Frum wrote, "I was less impressed by Chalabi than were some others in the Bush administration. However, since one of those 'others' was Vice President Cheney, it didn't matter what I thought. In 2002, Chalabi joined the annual summer retreat of the American Enterprise Institute near Vail, Colorado."

"He and Cheney spent long hours together, contemplating the possibilities of a Western-oriented Iraq: an additional source of oil, an alternative to U.S. dependency on an unstable-looking Saudi Arabia," Frum continued.  

Chalabi is an Iraqi politician and former oil minister. He is also known as the person who provided false information to the U.S. Government claiming Saddam Hussein had hidden weapons of mass destruction.

Frum began his expose by describing the prevalent attitudes in Washington in 2001, right after the attacks of September 11. He explains that he and his family had prepared an emergency kit, as Homeland Security advisors warned of car bombings at strategic intersections, assassinations of officials, and potential biological weapons attacks.

The anxieties, Frum explained, sound overdramatic, but exemplify the atmosphere at the U.S. capital after President Bush announced the launch of the Iraq War.

But the article then casts doubt on the rationale for the war being 'terrorism' and the potential for further attacks on U.S. soil.

The Bush Administration quickly moved from addressing the Iraq War as a decision to be made in the far future to a foregone conclusion. There was allegedly no debate on going to war, no immediate crisis and no self-questioning.
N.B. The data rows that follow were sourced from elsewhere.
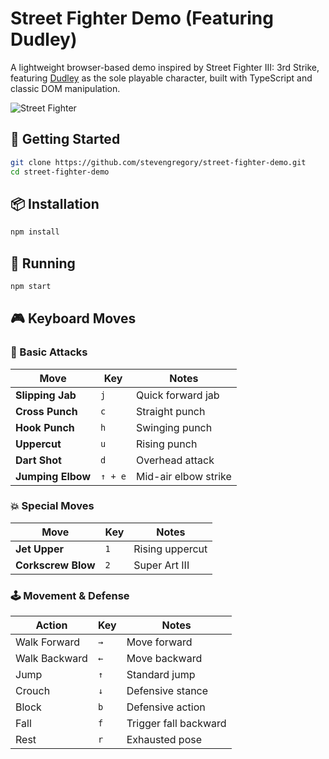 # Street Fighter Demo (Featuring Dudley)

A lightweight browser-based demo inspired by Street Fighter III: 3rd Strike, featuring [Dudley](<https://en.wikipedia.org/wiki/Dudley_(Street_Fighter)>) as the sole playable character, built with TypeScript and classic DOM manipulation.

![Street Fighter](http://i.imgur.com/titqNDJ.png)

## 🚀 Getting Started

```bash
git clone https://github.com/stevengregory/street-fighter-demo.git
cd street-fighter-demo
```

## 📦 Installation

```bash
npm install
```

## 🏃 Running

```bash
npm start
```

## 🎮 Keyboard Moves

### 🥊 Basic Attacks

| Move              | Key     | Notes                |
| ----------------- | ------- | -------------------- |
| **Slipping Jab**  | `j`     | Quick forward jab    |
| **Cross Punch**   | `c`     | Straight punch       |
| **Hook Punch**    | `h`     | Swinging punch       |
| **Uppercut**      | `u`     | Rising punch         |
| **Dart Shot**     | `d`     | Overhead attack      |
| **Jumping Elbow** | `↑ + e` | Mid-air elbow strike |

### 💥 Special Moves

| Move               | Key | Notes           |
| ------------------ | --- | --------------- |
| **Jet Upper**      | `1` | Rising uppercut |
| **Corkscrew Blow** | `2` | Super Art III   |

### 🕹️ Movement & Defense

| Action        | Key | Notes                 |
| ------------- | --- | --------------------- |
| Walk Forward  | `→` | Move forward          |
| Walk Backward | `←` | Move backward         |
| Jump          | `↑` | Standard jump         |
| Crouch        | `↓` | Defensive stance      |
| Block         | `b` | Defensive action      |
| Fall          | `f` | Trigger fall backward |
| Rest          | `r` | Exhausted pose        |
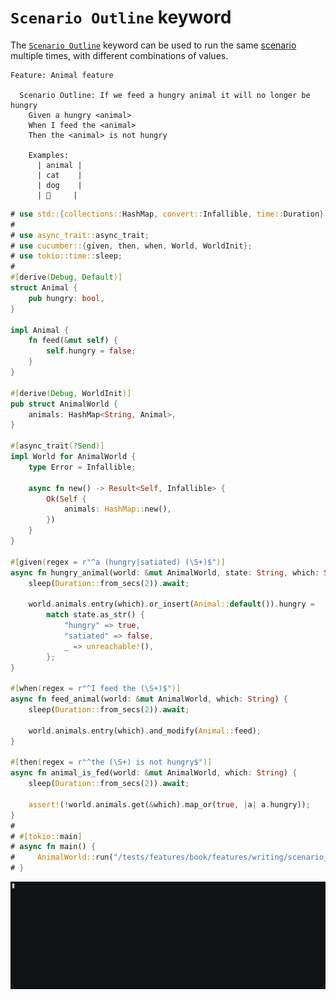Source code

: `Scenario Outline` keyword
==========================

The [`Scenario Outline`] keyword can be used to run the same [scenario] multiple times, with different combinations of values.

```gherkin
Feature: Animal feature

  Scenario Outline: If we feed a hungry animal it will no longer be hungry
    Given a hungry <animal>
    When I feed the <animal>
    Then the <animal> is not hungry

    Examples:
      | animal |
      | cat    |
      | dog    |
      | 🦀     |
```
```rust
# use std::{collections::HashMap, convert::Infallible, time::Duration};
#
# use async_trait::async_trait;
# use cucumber::{given, then, when, World, WorldInit};
# use tokio::time::sleep;
#
#[derive(Debug, Default)]
struct Animal {
    pub hungry: bool,
}

impl Animal {
    fn feed(&mut self) {
        self.hungry = false;
    }
}

#[derive(Debug, WorldInit)]
pub struct AnimalWorld {
    animals: HashMap<String, Animal>,
}

#[async_trait(?Send)]
impl World for AnimalWorld {
    type Error = Infallible;

    async fn new() -> Result<Self, Infallible> {
        Ok(Self {
            animals: HashMap::new(),
        })
    }
}

#[given(regex = r"^a (hungry|satiated) (\S+)$")]
async fn hungry_animal(world: &mut AnimalWorld, state: String, which: String) {
    sleep(Duration::from_secs(2)).await;

    world.animals.entry(which).or_insert(Animal::default()).hungry =
        match state.as_str() {
            "hungry" => true,
            "satiated" => false,
            _ => unreachable!(),
        };
}

#[when(regex = r"^I feed the (\S+)$")]
async fn feed_animal(world: &mut AnimalWorld, which: String) {
    sleep(Duration::from_secs(2)).await;

    world.animals.entry(which).and_modify(Animal::feed);
}

#[then(regex = r"^the (\S+) is not hungry$")]
async fn animal_is_fed(world: &mut AnimalWorld, which: String) {
    sleep(Duration::from_secs(2)).await;

    assert!(!world.animals.get(&which).map_or(true, |a| a.hungry));
}
#
# #[tokio::main]
# async fn main() {
#     AnimalWorld::run("/tests/features/book/features/writing/scenario_outline.feature").await;
# }
```
![record](../rec/writing_scenario_outline.gif)




[`Scenario Outline`]: https://cucumber.io/docs/gherkin/reference#scenario-outline
[scenario]: https://cucumber.io/docs/gherkin/reference#example
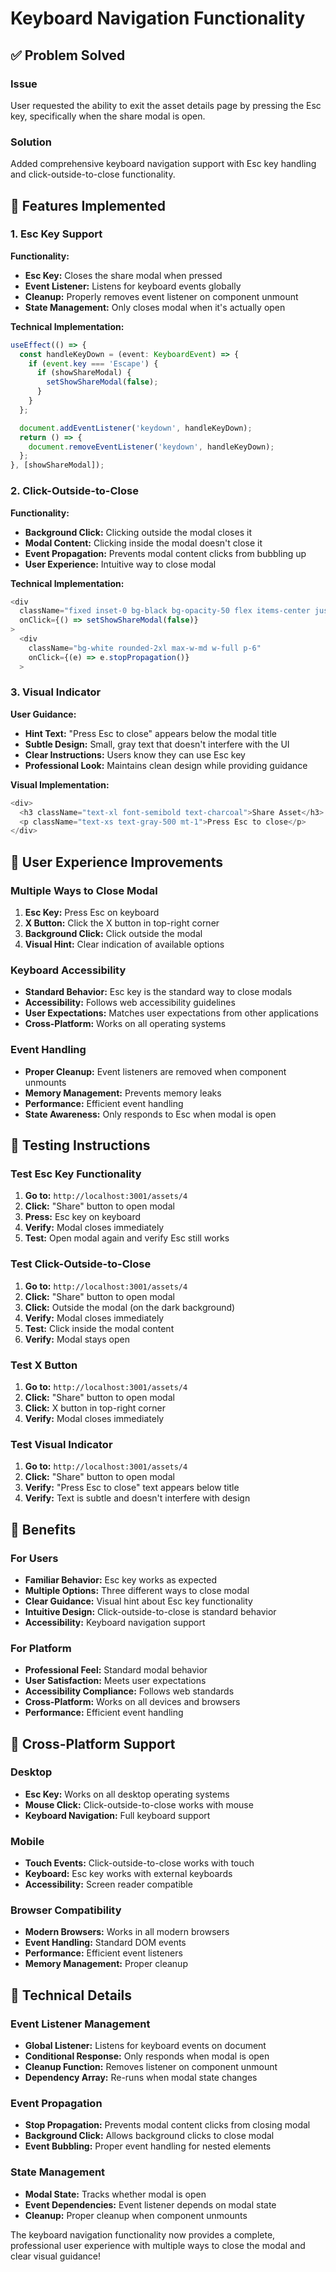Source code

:# Keyboard Navigation Functionality

## ✅ **Problem Solved**

### **Issue**
User requested the ability to exit the asset details page by pressing the Esc key, specifically when the share modal is open.

### **Solution**
Added comprehensive keyboard navigation support with Esc key handling and click-outside-to-close functionality.

## 🔧 **Features Implemented**

### **1. Esc Key Support**
**Functionality:**
- **Esc Key:** Closes the share modal when pressed
- **Event Listener:** Listens for keyboard events globally
- **Cleanup:** Properly removes event listener on component unmount
- **State Management:** Only closes modal when it's actually open

**Technical Implementation:**
```typescript
useEffect(() => {
  const handleKeyDown = (event: KeyboardEvent) => {
    if (event.key === 'Escape') {
      if (showShareModal) {
        setShowShareModal(false);
      }
    }
  };

  document.addEventListener('keydown', handleKeyDown);
  return () => {
    document.removeEventListener('keydown', handleKeyDown);
  };
}, [showShareModal]);
```

### **2. Click-Outside-to-Close**
**Functionality:**
- **Background Click:** Clicking outside the modal closes it
- **Modal Content:** Clicking inside the modal doesn't close it
- **Event Propagation:** Prevents modal content clicks from bubbling up
- **User Experience:** Intuitive way to close modal

**Technical Implementation:**
```typescript
<div 
  className="fixed inset-0 bg-black bg-opacity-50 flex items-center justify-center z-50 p-4"
  onClick={() => setShowShareModal(false)}
>
  <div 
    className="bg-white rounded-2xl max-w-md w-full p-6"
    onClick={(e) => e.stopPropagation()}
  >
```

### **3. Visual Indicator**
**User Guidance:**
- **Hint Text:** "Press Esc to close" appears below the modal title
- **Subtle Design:** Small, gray text that doesn't interfere with the UI
- **Clear Instructions:** Users know they can use Esc key
- **Professional Look:** Maintains clean design while providing guidance

**Visual Implementation:**
```typescript
<div>
  <h3 className="text-xl font-semibold text-charcoal">Share Asset</h3>
  <p className="text-xs text-gray-500 mt-1">Press Esc to close</p>
</div>
```

## 🎯 **User Experience Improvements**

### **Multiple Ways to Close Modal**
1. **Esc Key:** Press Esc on keyboard
2. **X Button:** Click the X button in top-right corner
3. **Background Click:** Click outside the modal
4. **Visual Hint:** Clear indication of available options

### **Keyboard Accessibility**
- **Standard Behavior:** Esc key is the standard way to close modals
- **Accessibility:** Follows web accessibility guidelines
- **User Expectations:** Matches user expectations from other applications
- **Cross-Platform:** Works on all operating systems

### **Event Handling**
- **Proper Cleanup:** Event listeners are removed when component unmounts
- **Memory Management:** Prevents memory leaks
- **Performance:** Efficient event handling
- **State Awareness:** Only responds to Esc when modal is open

## 🧪 **Testing Instructions**

### **Test Esc Key Functionality**
1. **Go to:** `http://localhost:3001/assets/4`
2. **Click:** "Share" button to open modal
3. **Press:** Esc key on keyboard
4. **Verify:** Modal closes immediately
5. **Test:** Open modal again and verify Esc still works

### **Test Click-Outside-to-Close**
1. **Go to:** `http://localhost:3001/assets/4`
2. **Click:** "Share" button to open modal
3. **Click:** Outside the modal (on the dark background)
4. **Verify:** Modal closes immediately
5. **Test:** Click inside the modal content
6. **Verify:** Modal stays open

### **Test X Button**
1. **Go to:** `http://localhost:3001/assets/4`
2. **Click:** "Share" button to open modal
3. **Click:** X button in top-right corner
4. **Verify:** Modal closes immediately

### **Test Visual Indicator**
1. **Go to:** `http://localhost:3001/assets/4`
2. **Click:** "Share" button to open modal
3. **Verify:** "Press Esc to close" text appears below title
4. **Verify:** Text is subtle and doesn't interfere with design

## 🚀 **Benefits**

### **For Users**
- **Familiar Behavior:** Esc key works as expected
- **Multiple Options:** Three different ways to close modal
- **Clear Guidance:** Visual hint about Esc key functionality
- **Intuitive Design:** Click-outside-to-close is standard behavior
- **Accessibility:** Keyboard navigation support

### **For Platform**
- **Professional Feel:** Standard modal behavior
- **User Satisfaction:** Meets user expectations
- **Accessibility Compliance:** Follows web standards
- **Cross-Platform:** Works on all devices and browsers
- **Performance:** Efficient event handling

## 📱 **Cross-Platform Support**

### **Desktop**
- **Esc Key:** Works on all desktop operating systems
- **Mouse Click:** Click-outside-to-close works with mouse
- **Keyboard Navigation:** Full keyboard support

### **Mobile**
- **Touch Events:** Click-outside-to-close works with touch
- **Keyboard:** Esc key works with external keyboards
- **Accessibility:** Screen reader compatible

### **Browser Compatibility**
- **Modern Browsers:** Works in all modern browsers
- **Event Handling:** Standard DOM events
- **Performance:** Efficient event listeners
- **Memory Management:** Proper cleanup

## 🔧 **Technical Details**

### **Event Listener Management**
- **Global Listener:** Listens for keyboard events on document
- **Conditional Response:** Only responds when modal is open
- **Cleanup Function:** Removes listener on component unmount
- **Dependency Array:** Re-runs when modal state changes

### **Event Propagation**
- **Stop Propagation:** Prevents modal content clicks from closing modal
- **Background Click:** Allows background clicks to close modal
- **Event Bubbling:** Proper event handling for nested elements

### **State Management**
- **Modal State:** Tracks whether modal is open
- **Event Dependencies:** Event listener depends on modal state
- **Cleanup:** Proper cleanup when component unmounts

The keyboard navigation functionality now provides a complete, professional user experience with multiple ways to close the modal and clear visual guidance!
It seems that much of the negotiation and decision making about war in Iraq had gone on behind closed doors.

Frum revealed that a strong motivating factor for the war was probably Cheney's eyeing of Iraq's oil reserves.

Since 2006, Frum claims Iraq has stabilized and its oil production has increased. In 2012, Iraq reportedly produced more oil than in any year since before the Gulf War, and it now numbers among the top 5 oil exporters.

In addition, Judicial Watch, a conservative legal group, obtained Commerce Department papers from the Cheney energy task force that included a detailed map of Iraq's oil fields, terminals and pipelines, as well as a list titled "Foreign Suitors of Iraqi Oilfield Contracts."

The papers also included maps of oilfields in Saudi Arabia and the United Arab Emirates.

The papers were dated as early as March 2001, two months before the Cheney energy task force announced its report on the Bush administration's future energy agenda.

Tom Fitton, Judicial Watch's president, said he had no way of knowing why the task force was interested in that information.

"Opponents of the war are going to point to the documents as evidence that oil was on the minds of the Bush administration in the run-up to the war in Iraq. Supporters will say they were only evaluating oil reserves in the Mideast, and the likelihood of future oil production."

Still, the documents revealing detailed information on Iraqi oil and the recently-exposed relationship between Vice President Cheney and politician Chalabi certainly cast doubt on the Bush Administration's stated motivations for the Iraq war.